You can't use them when too high up (not enough O2) or too low (not enough
time to deploy). Most crashes take place on takeoff or landing.

Of the problems that do happen that would take you through a "jumpable"
altitude, you can only make the jump if you 1) have time, 2) have enough
airplane left to jump out of. If a big whole ripped in the plane while in
flight at 30k feet, you are very likely already unconscious or dead.

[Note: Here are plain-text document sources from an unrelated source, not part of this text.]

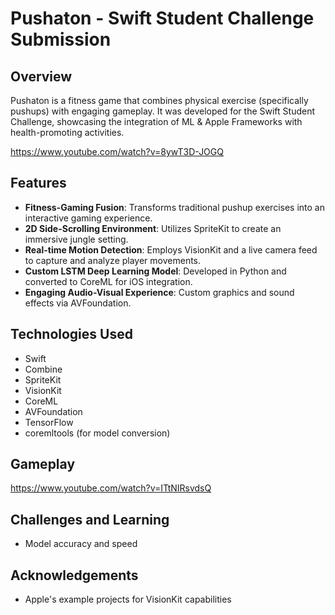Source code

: # Pushaton - Swift Student Challenge Submission

## Overview
Pushaton is a fitness game that combines physical exercise (specifically pushups) with engaging gameplay. It was developed for the Swift Student Challenge, showcasing the integration of ML & Apple Frameworks with health-promoting activities.

https://www.youtube.com/watch?v=8ywT3D-JOGQ

## Features
- **Fitness-Gaming Fusion**: Transforms traditional pushup exercises into an interactive gaming experience.
- **2D Side-Scrolling Environment**: Utilizes SpriteKit to create an immersive jungle setting.
- **Real-time Motion Detection**: Employs VisionKit and a live camera feed to capture and analyze player movements.
- **Custom LSTM Deep Learning Model**: Developed in Python and converted to CoreML for iOS integration.
- **Engaging Audio-Visual Experience**: Custom graphics and sound effects via AVFoundation.

## Technologies Used
- Swift
- Combine
- SpriteKit
- VisionKit
- CoreML
- AVFoundation
- TensorFlow
- coremltools (for model conversion)

## Gameplay
  https://www.youtube.com/watch?v=ITtNIRsvdsQ

## Challenges and Learning
- Model accuracy and speed

## Acknowledgements
- Apple's example projects for VisionKit capabilities
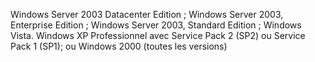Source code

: Windows Server 2003 Datacenter Edition ; Windows Server 2003, Enterprise Edition ; Windows Server 2003, Standard Edition ; Windows Vista. Windows XP Professionnel avec Service Pack 2 \(SP2\) ou Service Pack 1 \(SP1\); ou Windows 2000 \(toutes les versions\)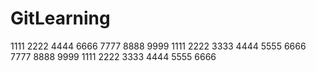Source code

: # GitLearning
1111
2222
4444
6666
7777
8888
9999
1111
2222
3333
4444
5555
6666
7777
8888
9999
1111
2222
3333
4444
5555
6666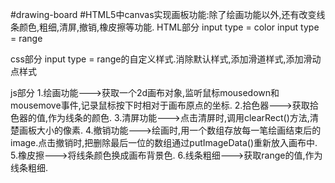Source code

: #drawing-board
#HTML5中canvas实现画板功能:除了绘画功能以外,还有改变线条颜色,粗细,清屏,撤销,橡皮擦等功能.
HTML部分
input type = color
input type = range

css部分
input type = range的自定义样式.消除默认样式,添加滑道样式,添加滑动点样式

js部分
1.绘画功能--->获取一个2d画布对象,监听鼠标mousedown和mousemove事件,记录鼠标按下时相对于画布原点的坐标.
2.拾色器--->获取拾色器的值,作为线条的颜色.
3.清屏功能--->点击清屏时,调用clearRect()方法,清楚画板大小的像素.
4.撤销功能--->绘画时,用一个数组存放每一笔绘画结束后的image.点击撤销时,把删除最后一位的数组通过putImageData()重新放入画布中.
5.橡皮擦--->将线条颜色换成画布背景色.
6.线条粗细--->获取range的值,作为线条粗细.
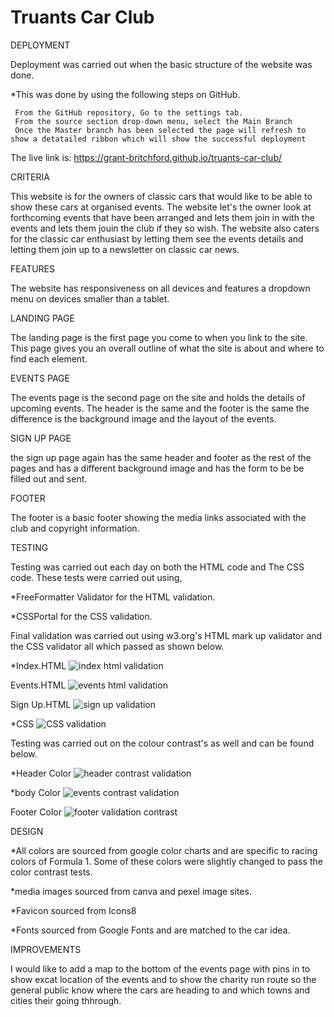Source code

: # Truants Car Club

DEPLOYMENT

Deployment was carried out when the basic structure of the website was done. 

*This was done by using the following steps on GitHub.

     From the GitHub repository, Go to the settings tab.
     From the source section drop-down menu, select the Main Branch
     Once the Master branch has been selected the page will refresh to show a detatailed ribbon which will show the successful deployment



The live link is: <https://grant-britchford.github.io/truants-car-club/>

CRITERIA

This website is for the owners of classic cars that would like to be able to show these cars at organised events.
The website let's the owner look at forthcoming events that have been arranged and lets them join in with the events and
lets them jouin the club if they so wish. The website also caters for the classic car enthusiast by letting them see the events details
and letting them join up to a newsletter on classic car news.

FEATURES

The website has responsiveness on all devices and features a dropdown menu on devices smaller than a tablet.

LANDING PAGE

The landing page is the first page you come to when you link to the site. This page gives you an overall outline of what the site is about
and where to find each element.

EVENTS PAGE

The events page is the second page on the site and holds the details of upcoming events. The header is the same and the footer is the same the difference is the background image and the layout of the events.

SIGN UP PAGE

the sign up page again has the same header and footer as the rest of the pages and has a different background image and has the form to be be filled out and sent.

FOOTER

The footer is a basic footer showing the media links associated with the club and copyright information.

TESTING

Testing was carried out each day on both the HTML code and The CSS code. These tests were carried out using,

*FreeFormatter Validator for the HTML validation.

*CSSPortal for the CSS validation.

Final validation was carried out using w3.org's HTML mark up validator and the CSS validator all which passed as shown below.

*Index.HTML
![index html validation](https://github.com/grant-britchford/truants-car-club/assets/145594323/f0b21635-bee6-4e57-839a-9f14a75d8333)

Events.HTML
![events html validation](https://github.com/grant-britchford/truants-car-club/assets/145594323/4f6a491b-9a3d-4f8f-a530-1208e7809fc7)

Sign Up.HTML
![sign up validation](https://github.com/grant-britchford/truants-car-club/assets/145594323/d3fab2fb-7cd2-4030-9ad0-2fc29ff8801a)

*CSS
![CSS validation](https://github.com/grant-britchford/truants-car-club/assets/145594323/2b4f64ce-ab38-47ed-b73c-ce072ca3bd1c)

Testing was carried out on the colour contrast's as well and can be found below.

*Header Color
![header contrast validation](https://github.com/grant-britchford/truants-car-club/assets/145594323/175dd734-5753-48e1-a72e-aebc41f28fc9)

*body Color
![events contrast validation](https://github.com/grant-britchford/truants-car-club/assets/145594323/b47b1e35-1596-470b-80e2-c95b10b58dee)

Footer Color
![footer validation contrast](https://github.com/grant-britchford/truants-car-club/assets/145594323/8acc9197-b65a-417e-aeb2-f4037fd1a87e)

DESIGN

*All colors are sourced from google color charts and are specific to racing colors of Formula 1. Some of these colors were slightly changed to pass the color contrast tests.

*media images sourced from canva and pexel image sites.

*Favicon sourced from Icons8

*Fonts sourced from Google Fonts and are matched to the car idea.

IMPROVEMENTS

I would like to add a map to the bottom of the events page with pins in to show excat location of the events and to show the charity run route so the general public know where the cars are heading to and which towns and cities their going thhrough.
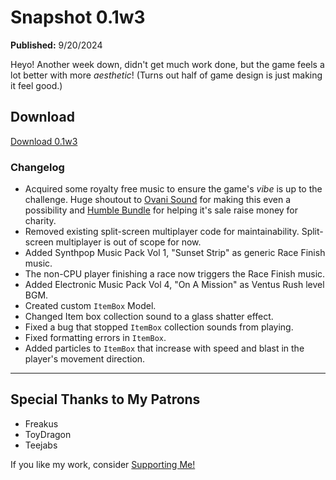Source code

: # Snapshot 0.1w3
**Published:** 9/20/2024

Heyo! Another week down, didn't get much work done, but the game feels a lot better with more *aesthetic*! (Turns out half of game design is just making it feel good.)
## Download
<a class="btn btn-primary" href="https://drive.proton.me/urls/VNXDVE7CGG#f6M0tOdPAeRj">Download 0.1w3</a>
### Changelog
- Acquired some royalty free music to ensure the game's *vibe* is up to the challenge. Huge shoutout to [Ovani Sound](https://ovanisound.com/) for making this even a possibility and [Humble Bundle](https://www.humblebundle.com/) for helping it's sale raise money for charity.
- Removed existing split-screen multiplayer code for maintainability. Split-screen multiplayer is out of scope for now.
- Added Synthpop Music Pack Vol 1, "Sunset Strip" as generic Race Finish music.
- The non-CPU player finishing a race now triggers the Race Finish music.
- Added Electronic Music Pack Vol 4, "On A Mission" as Ventus Rush level BGM.
- Created custom `ItemBox` Model.
- Changed Item box collection sound to a glass shatter effect.
- Fixed a bug that stopped `ItemBox` collection sounds from playing.
- Fixed formatting errors in `ItemBox`.
- Added particles to `ItemBox` that increase with speed and blast in the player's movement direction.

---
## Special Thanks to My Patrons
- Freakus
- ToyDragon
- Teejabs

If you like my work, consider [Supporting Me!](../../../About/SupportMe.md)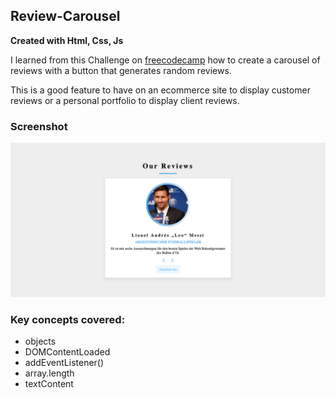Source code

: ## Review-Carousel
**Created with Html, Css, Js**

I learned from this Challenge on [freecodecamp](https://www.freecodecamp.org/news/javascript-projects-for-beginners/#how-to-create-a-review-carousel) how to create a carousel of reviews with a button that generates random reviews.

This is a good feature to have on an ecommerce site to display customer reviews or a personal portfolio to display client reviews.

### Screenshot
![Review-Carousel](screenshot/review-carousel.png)

### Key concepts covered:
- objects
- DOMContentLoaded
- addEventListener()
- array.length
- textContent

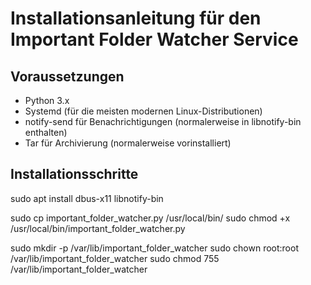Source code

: # Installationsanleitung für den Important Folder Watcher Service

## Voraussetzungen
- Python 3.x
- Systemd (für die meisten modernen Linux-Distributionen)
- notify-send für Benachrichtigungen (normalerweise in libnotify-bin enthalten)
- Tar für Archivierung (normalerweise vorinstalliert)

## Installationsschritte

sudo apt install dbus-x11 libnotify-bin

sudo cp important_folder_watcher.py /usr/local/bin/
sudo chmod +x /usr/local/bin/important_folder_watcher.py

sudo mkdir -p /var/lib/important_folder_watcher
sudo chown root:root /var/lib/important_folder_watcher
sudo chmod 755 /var/lib/important_folder_watcher
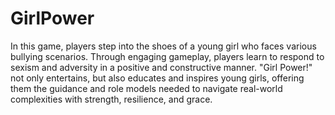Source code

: # GirlPower
In this game, players step into the shoes of a young girl who faces various bullying scenarios. Through engaging gameplay, players learn to respond to sexism and adversity in a positive and constructive manner. "Girl Power!" not only entertains, but also educates and inspires young girls, offering them the guidance and role models needed to navigate real-world complexities with strength, resilience, and grace.

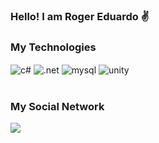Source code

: ### Hello! I am Roger Eduardo ✌
### My Technologies

<div style="display: inline_block">
  <img align="center" alt="c#" src="https://img.shields.io/badge/C%23-239120?style=for-the-badge&logo=c-sharp&logoColor=white" />
  <img align="center" alt=".net" src="https://img.shields.io/badge/.NET-5C2D91?style=for-the-badge&logo=.net&logoColor=white" />
  <img align="center" alt="mysql" src="https://img.shields.io/badge/MySQL-00000F?style=for-the-badge&logo=mysql&logoColor=white" />
  <img align="center" alt="unity" src="https://img.shields.io/badge/Unity-100000?style=for-the-badge&logo=unity&logoColor=white" />
</div><br/>

### My Social Network
[![](https://img.shields.io/badge/LinkedIn-0077B5?style=for-the-badge&logo=linkedin&logoColor=white)](https://www.linkedin.com/in/rogerhalluch/)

There are other issues related to the fact that commercial airliners are not
made to be jumped out of at speed. Its difficult or impossible to open their
doors during flight (with good reason). Even if you could get them open, there
may not be a jump trajectory from some doors that doesn't provide a personal
introduction to wing or engine part. Also, you cannot jump and live from a
plane going 300 knots. The plane would have to decelerate to near stall to
make it safe and if its already crashing, maneuvering at the edge of
performance is not likely.

Also, consider that professional and military jumpers are highly trained, in
top physical shape, and the landing sites are carefully chosen to avoid
injury. As a fun thought experiment, take Rosanne Bar, put her in a small
canopy "emergency chute", and drop her, at random, over the Arizona desert.
(She was on her way to Vegas, baby). Calculate survivability.

Chutes for everyone would be expensive, heavy and probably only be beneficial
in single digit percentages (or even sub single) of all crashes. They would
very likely cause more problems than they would solve.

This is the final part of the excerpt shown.